Pour garantir cette indépendance, le Code de commerce édicte des incompatibilités à l’article
L. 225-224. Elles sont fondées sur différentes idées : pour les incompatibilités directes, d’une
part elles se fondent sur l’idée que le contrôleur et le contrôlé ne sauraient être une même
personne, le contrôleur ne saurait donc être choisi parmi les dirigeants de la société. D’autre
part, il faut empêcher que le contrôleur soit sous la dépendance du contrôlé, ne peuvent donc
être nommées commissaire aux comptes les personnes qui reçoivent de la société une
rémunération quelconque. Cette incompatibilité ne s’applique cependant pas aux
rémunérations correspondant à des activités complémentaires effectuées à l’étranger, ou, à des
révisions opérées dans des sociétés du même groupe ou enfin aux missions qui sont confiées
au commissaire par la société à la demande d’une autorité publique. En ce qui concerne les
incompatibilités indirectes, elles empêchent de tourner une incompatibilité directe par le
recours à un conjoint, un proche ou un associé exerçant dans une même société
professionnelle de commissaires aux comptes. Ces incompatibilités sont d’interprétation
stricte, leur méconnaissance entraîne la nullité de la désignation et expose le commissaire à
des sanctions pénales.
Le commissaire aux comptes est en principe désigné par l’assemblée générale ordinaire.
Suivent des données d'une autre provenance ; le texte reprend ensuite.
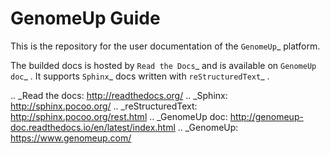 GenomeUp Guide
==============
This is the repository for the user documentation of the `GenomeUp`_ platform.

The builded docs is hosted by `Read the Docs`_ and is available on `GenomeUp doc`_ .
It supports `Sphinx`_ docs written with `reStructuredText`_ .


.. _Read the docs: http://readthedocs.org/
.. _Sphinx: http://sphinx.pocoo.org/
.. _reStructuredText: http://sphinx.pocoo.org/rest.html
.. _GenomeUp doc: http://genomeup-doc.readthedocs.io/en/latest/index.html
.. _GenomeUp: https://www.genomeup.com/
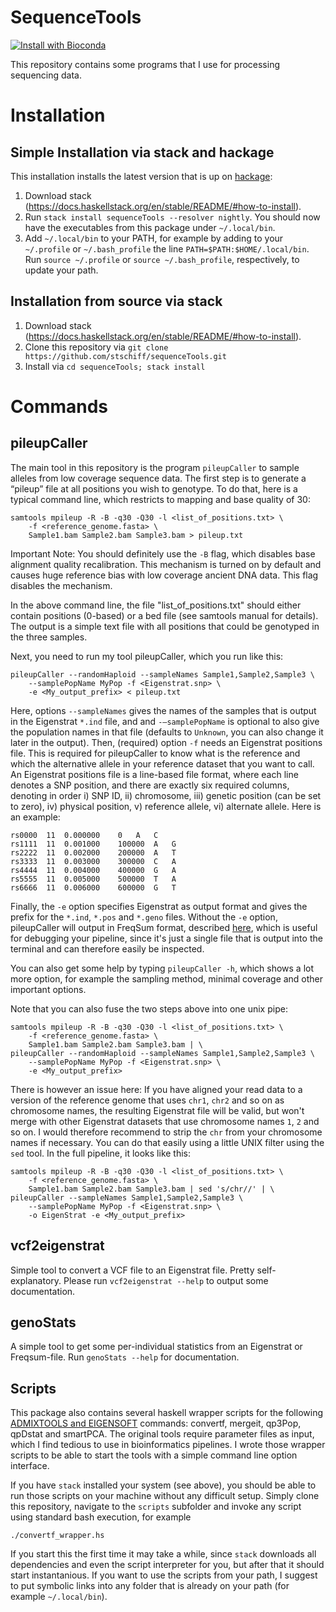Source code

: # SequenceTools

[![Install with Bioconda](https://anaconda.org/bioconda/sequencetools/badges/installer/conda.svg)](https://anaconda.org/bioconda/sequencetools)

This repository contains some programs that I use for processing sequencing data.

# Installation
## Simple Installation via stack and hackage

This installation installs the latest version that is up on [hackage](https://hackage.haskell.org/package/sequenceTools):

1. Download stack (https://docs.haskellstack.org/en/stable/README/#how-to-install<Paste>).
2. Run `stack install sequenceTools --resolver nightly`. You should now have the executables from this package under `~/.local/bin`.
3. Add `~/.local/bin` to your PATH, for example by adding to your `~/.profile` or `~/.bash_profile` the line `PATH=$PATH:$HOME/.local/bin`. Run `source ~/.profile` or `source ~/.bash_profile`, respectively, to update your path.

## Installation from source via stack

1. Download stack (https://docs.haskellstack.org/en/stable/README/#how-to-install<Paste>).
2. Clone this repository via `git clone https://github.com/stschiff/sequenceTools.git`
3. Install via `cd sequenceTools; stack install` 

# Commands

## pileupCaller

The main tool in this repository is the program `pileupCaller` to sample alleles from low coverage sequence data. The first step is to generate a “pileup” file at all positions you wish to genotype. To do that, here is a typical command line, which restricts to mapping and base quality of 30:

    samtools mpileup -R -B -q30 -Q30 -l <list_of_positions.txt> \
        -f <reference_genome.fasta> \
        Sample1.bam Sample2.bam Sample3.bam > pileup.txt

Important Note: You should definitely use the `-B` flag, which disables base alignment quality recalibration. This mechanism is turned on by default and causes huge reference bias with low coverage ancient DNA data. This flag disables the mechanism.

In the above command line, the file "list_of_positions.txt" should either contain positions (0-based) or a bed file (see samtools manual for details). The output is a simple text file with all positions that could be genotyped in the three samples.

Next, you need to run my tool pileupCaller, which you run like this:

    pileupCaller --randomHaploid --sampleNames Sample1,Sample2,Sample3 \
        --samplePopName MyPop -f <Eigenstrat.snp> \
        -e <My_output_prefix> < pileup.txt

Here, options `--sampleNames` gives the names of the samples that is output in the Eigenstrat `*.ind` file, and and `-–samplePopName` is optional to also give the population names in that file (defaults to `Unknown`, you can also change it later in the output). Then, (required) option `-f` needs an Eigenstrat positions file. This is required for pileupCaller to know what is the reference and which the alternative allele in your reference dataset that you want to call. An Eigenstrat positions file is a line-based file format, where each line denotes a SNP position, and there are exactly six required columns, denoting in order i) SNP ID, ii) chromosome, iii) genetic position (can be set to zero), iv) physical position, v) reference allele, vi) alternate allele. Here is an example:

    rs0000  11  0.000000    0   A   C
    rs1111  11  0.001000    100000  A   G
    rs2222  11  0.002000    200000  A   T
    rs3333  11  0.003000    300000  C   A
    rs4444  11  0.004000    400000  G   A
    rs5555  11  0.005000    500000  T   A
    rs6666  11  0.006000    600000  G   T

Finally, the `-e` option specifies Eigenstrat as output format and gives the prefix for the `*.ind`, `*.pos` and `*.geno` files. Without the `-e` option, pileupCaller will output in FreqSum format,  described [here](https://rarecoal-docs.readthedocs.io/en/latest/rarecoal-tools.html#vcf2freqsum), which is useful for debugging your pipeline, since it's just a single file that is output into the terminal and can therefore easily be inspected.

You can also get some help by typing `pileupCaller -h`, which shows a lot more option, for example the sampling method, minimal coverage and other important options.

Note that you can also fuse the two steps above into one unix pipe:

    samtools mpileup -R -B -q30 -Q30 -l <list_of_positions.txt> \
        -f <reference_genome.fasta> \
        Sample1.bam Sample2.bam Sample3.bam | \
    pileupCaller --randomHaploid --sampleNames Sample1,Sample2,Sample3 \
        --samplePopName MyPop -f <Eigenstrat.snp> \
        -e <My_output_prefix>

There is however an issue here: If you have aligned your read data to a version of the reference genome that uses `chr1`, `chr2` and so on as chromosome names, the resulting Eigenstrat file will be valid, but won't merge with other Eigenstrat datasets that use chromosome names `1`, `2` and so on. I would therefore recommend to strip the `chr` from your chromosome names if necessary. You can do that easily using a little UNIX filter using the `sed` tool. In the full pipeline, it looks like this:

    samtools mpileup -R -B -q30 -Q30 -l <list_of_positions.txt> \
        -f <reference_genome.fasta> \
        Sample1.bam Sample2.bam Sample3.bam | sed 's/chr//' | \
    pileupCaller --sampleNames Sample1,Sample2,Sample3 \
        --samplePopName MyPop -f <Eigenstrat.snp> \
        -o EigenStrat -e <My_output_prefix>

## vcf2eigenstrat

Simple tool to convert a VCF file to an Eigenstrat file. Pretty self-explanatory. Please run `vcf2eigenstrat --help` to output some documentation.

## genoStats

A simple tool to get some per-individual statistics from an Eigenstrat or Freqsum-file. Run `genoStats --help` for documentation.

## Scripts
This package also contains several haskell wrapper scripts for the following [ADMIXTOOLS and EIGENSOFT](https://reich.hms.harvard.edu/software) commands: convertf, mergeit, qp3Pop, qpDstat and smartPCA. The original tools require parameter files as input, which I find tedious to use in bioinformatics pipelines. I wrote those wrapper scripts to be able to start the tools with a simple command line option interface.

If you have `stack` installed your system (see above), you should be able to run those scripts on your machine without any difficult setup. Simply clone this repository, navigate to the `scripts` subfolder and invoke any script using standard bash execution, for example

    ./convertf_wrapper.hs

If you start this the first time it may take a while, since `stack` downloads all dependencies and even the script interpreter for you, but after that it should start instantanious. If you want to use the scripts from your path, I suggest to put symbolic links into any folder that is already on your path (for example `~/.local/bin`).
Cependant, celle-ci est généralement dominée par les dirigeants qui proposent la désignation
ou le renouvellement du commissaire chargé de les contrôler. Cette anomalie qui est
susceptible de porter atteinte à l’indépendance des commissaires est difficile à éviter, à moins
d’instaurer un contrôle judiciaire systématique des désignations.
Quant à la cessation des fonctions, différentes mesures sont également prises pour assurer
l’autonomie des contrôleurs. La durée de leur mandat est fixée à six exercices et ils sont
indéfiniment rééligibles par l’assemblée générale des associés. De plus, c’est seulement par
décision de justice qu’un commissaire peut être révoqué avant l’expiration normale de ses
fonctions. La révocabilité ad nutum est exclue car incompatible avec l’ « indépendance de
celui qui doit parfois déplaire »66. De cette façon, le juge peut contrôler la légitimité des motifs
avancés par le demandeur, la révocation ne peut donc intervenir de façon arbitraire sur simple
66 GUYON (Y.), L’indépendance des commissaires aux comptes, JCP 1977, I, 2831, n° 14.45
volonté des dirigeants. Elle suppose une faute ou un empêchement. La faute n’a pas besoin
d’être volontaire ou lourde, mais elle doit empêcher la poursuite de la mission jusqu’à son
terme normal.
L’action en révocation ou en relèvement peut être intentée soit par les dirigeants, soit par
l’assemblée générale, soit par le comité d’entreprise, soit par des actionnaires minoritaires
représentant au moins cinq pour cent du capital social. Lorsque la société fait publiquement
appel à l’épargne, l’action appartient à la Commission des Opérations de Bourse (C.O.B.), et
dans les sociétés cotées, aux associations d’actionnaires.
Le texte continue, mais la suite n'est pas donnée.